> How to complete this task: From the listing below, copy every line with the word "value".
☆ ☆ ☆ ☆ ☆ ☆ ☆
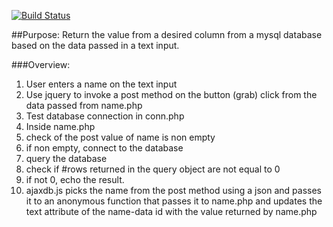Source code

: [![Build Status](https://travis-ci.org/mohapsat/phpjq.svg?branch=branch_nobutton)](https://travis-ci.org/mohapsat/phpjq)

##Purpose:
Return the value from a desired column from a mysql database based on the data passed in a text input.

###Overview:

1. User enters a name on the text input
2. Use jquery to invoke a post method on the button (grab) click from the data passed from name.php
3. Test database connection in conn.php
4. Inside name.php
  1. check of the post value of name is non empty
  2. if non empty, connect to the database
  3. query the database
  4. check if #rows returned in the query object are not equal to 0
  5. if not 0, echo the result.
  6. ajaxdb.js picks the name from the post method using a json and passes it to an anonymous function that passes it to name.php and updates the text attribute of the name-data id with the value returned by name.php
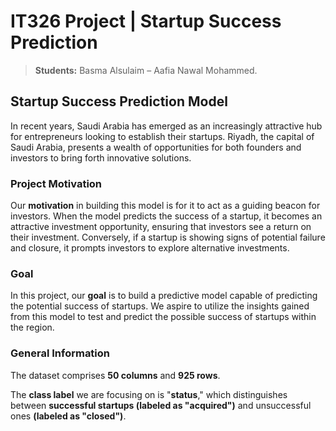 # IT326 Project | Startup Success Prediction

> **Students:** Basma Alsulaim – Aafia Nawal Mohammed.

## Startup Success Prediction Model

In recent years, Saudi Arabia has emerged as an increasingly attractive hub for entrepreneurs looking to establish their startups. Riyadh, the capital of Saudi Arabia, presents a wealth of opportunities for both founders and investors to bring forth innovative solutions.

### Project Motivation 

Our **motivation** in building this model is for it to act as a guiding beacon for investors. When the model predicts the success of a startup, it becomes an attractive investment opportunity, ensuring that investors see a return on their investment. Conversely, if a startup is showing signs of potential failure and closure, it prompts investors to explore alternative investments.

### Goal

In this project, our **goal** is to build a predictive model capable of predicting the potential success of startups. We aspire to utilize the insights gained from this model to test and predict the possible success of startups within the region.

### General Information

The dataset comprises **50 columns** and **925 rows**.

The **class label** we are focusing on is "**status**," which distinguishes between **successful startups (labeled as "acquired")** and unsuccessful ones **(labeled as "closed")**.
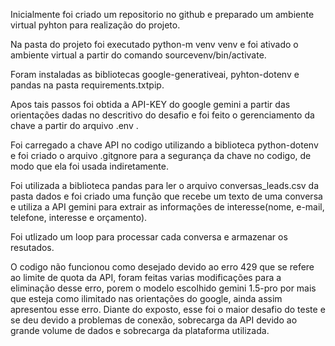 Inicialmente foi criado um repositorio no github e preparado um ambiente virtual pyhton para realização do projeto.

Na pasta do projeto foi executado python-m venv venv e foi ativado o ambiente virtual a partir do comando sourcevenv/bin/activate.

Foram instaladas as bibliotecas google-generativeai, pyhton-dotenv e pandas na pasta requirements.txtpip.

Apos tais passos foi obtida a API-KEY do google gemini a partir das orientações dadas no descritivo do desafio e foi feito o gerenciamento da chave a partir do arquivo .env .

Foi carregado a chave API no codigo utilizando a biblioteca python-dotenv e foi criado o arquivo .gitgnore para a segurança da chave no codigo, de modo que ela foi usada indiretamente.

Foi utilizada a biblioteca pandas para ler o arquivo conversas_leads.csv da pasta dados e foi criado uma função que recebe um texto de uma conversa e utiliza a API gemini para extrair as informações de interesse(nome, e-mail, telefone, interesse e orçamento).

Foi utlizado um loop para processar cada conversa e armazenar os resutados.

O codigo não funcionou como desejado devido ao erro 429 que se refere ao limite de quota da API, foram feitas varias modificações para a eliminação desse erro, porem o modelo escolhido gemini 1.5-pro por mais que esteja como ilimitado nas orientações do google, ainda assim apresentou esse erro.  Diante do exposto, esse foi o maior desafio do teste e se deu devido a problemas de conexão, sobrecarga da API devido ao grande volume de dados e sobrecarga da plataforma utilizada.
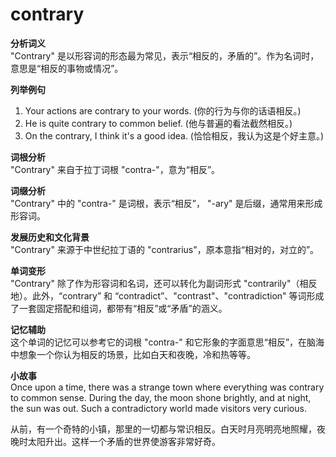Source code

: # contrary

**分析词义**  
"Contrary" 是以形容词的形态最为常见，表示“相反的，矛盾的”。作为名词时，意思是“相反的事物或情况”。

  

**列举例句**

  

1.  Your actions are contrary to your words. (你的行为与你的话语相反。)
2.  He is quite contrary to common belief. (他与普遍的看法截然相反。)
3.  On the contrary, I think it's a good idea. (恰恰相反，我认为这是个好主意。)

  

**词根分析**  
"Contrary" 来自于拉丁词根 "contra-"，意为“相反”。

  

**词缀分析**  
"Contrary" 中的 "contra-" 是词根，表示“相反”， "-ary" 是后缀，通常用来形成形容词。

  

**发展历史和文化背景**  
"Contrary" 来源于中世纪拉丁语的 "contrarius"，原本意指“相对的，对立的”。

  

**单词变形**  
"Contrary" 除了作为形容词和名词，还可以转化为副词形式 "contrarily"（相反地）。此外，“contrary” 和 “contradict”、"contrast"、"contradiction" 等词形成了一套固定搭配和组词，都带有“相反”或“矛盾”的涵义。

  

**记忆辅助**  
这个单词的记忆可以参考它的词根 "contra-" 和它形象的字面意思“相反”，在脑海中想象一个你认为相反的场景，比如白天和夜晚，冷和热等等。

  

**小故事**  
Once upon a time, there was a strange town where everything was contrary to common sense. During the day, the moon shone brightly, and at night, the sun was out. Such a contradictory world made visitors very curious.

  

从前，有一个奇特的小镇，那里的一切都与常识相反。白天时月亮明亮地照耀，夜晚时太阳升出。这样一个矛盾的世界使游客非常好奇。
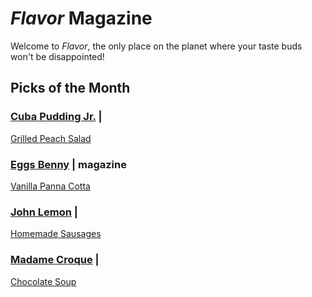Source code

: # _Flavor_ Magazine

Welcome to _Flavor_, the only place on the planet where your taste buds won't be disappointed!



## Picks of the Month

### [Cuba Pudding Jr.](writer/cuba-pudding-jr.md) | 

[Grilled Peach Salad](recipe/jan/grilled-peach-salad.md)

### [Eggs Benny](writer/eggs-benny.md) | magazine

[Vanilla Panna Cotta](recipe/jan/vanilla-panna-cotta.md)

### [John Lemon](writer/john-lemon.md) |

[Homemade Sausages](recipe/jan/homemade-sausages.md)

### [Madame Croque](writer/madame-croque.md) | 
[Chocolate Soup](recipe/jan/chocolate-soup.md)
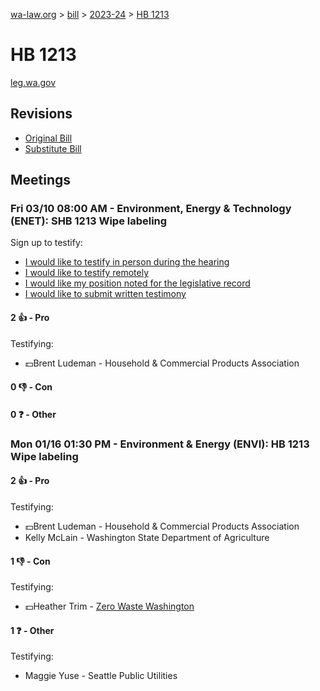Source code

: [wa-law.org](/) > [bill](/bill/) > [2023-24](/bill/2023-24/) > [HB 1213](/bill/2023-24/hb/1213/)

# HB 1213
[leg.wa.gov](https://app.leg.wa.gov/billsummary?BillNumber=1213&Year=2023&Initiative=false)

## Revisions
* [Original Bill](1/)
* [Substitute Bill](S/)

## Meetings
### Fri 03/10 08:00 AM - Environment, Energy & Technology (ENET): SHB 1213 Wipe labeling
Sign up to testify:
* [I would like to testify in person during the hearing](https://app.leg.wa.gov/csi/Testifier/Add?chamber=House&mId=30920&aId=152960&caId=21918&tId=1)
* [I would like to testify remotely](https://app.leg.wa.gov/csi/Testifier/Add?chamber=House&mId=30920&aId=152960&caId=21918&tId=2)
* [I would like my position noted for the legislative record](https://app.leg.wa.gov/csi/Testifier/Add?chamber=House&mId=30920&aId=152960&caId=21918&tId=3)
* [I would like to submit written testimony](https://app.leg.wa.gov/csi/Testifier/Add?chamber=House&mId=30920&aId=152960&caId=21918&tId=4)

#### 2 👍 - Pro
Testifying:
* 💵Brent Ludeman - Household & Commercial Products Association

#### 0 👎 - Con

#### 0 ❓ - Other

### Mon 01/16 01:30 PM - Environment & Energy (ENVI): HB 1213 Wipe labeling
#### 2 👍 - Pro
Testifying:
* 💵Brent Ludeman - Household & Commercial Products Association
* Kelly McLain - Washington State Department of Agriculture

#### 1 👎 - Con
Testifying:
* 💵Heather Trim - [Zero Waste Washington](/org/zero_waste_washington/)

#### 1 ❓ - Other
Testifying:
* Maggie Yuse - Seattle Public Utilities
☆ ☆ ☆ ☆ ☆ ☆ ☆
> Reply to the task:
Return the value from a desired column from a mysql database based on the data passed in a text input.
  1. check of the post value of name is non empty
  6. ajaxdb.js picks the name from the post method using a json and passes it to an anonymous function that passes it to name.php and updates the text attribute of the name-data id with the value returned by name.php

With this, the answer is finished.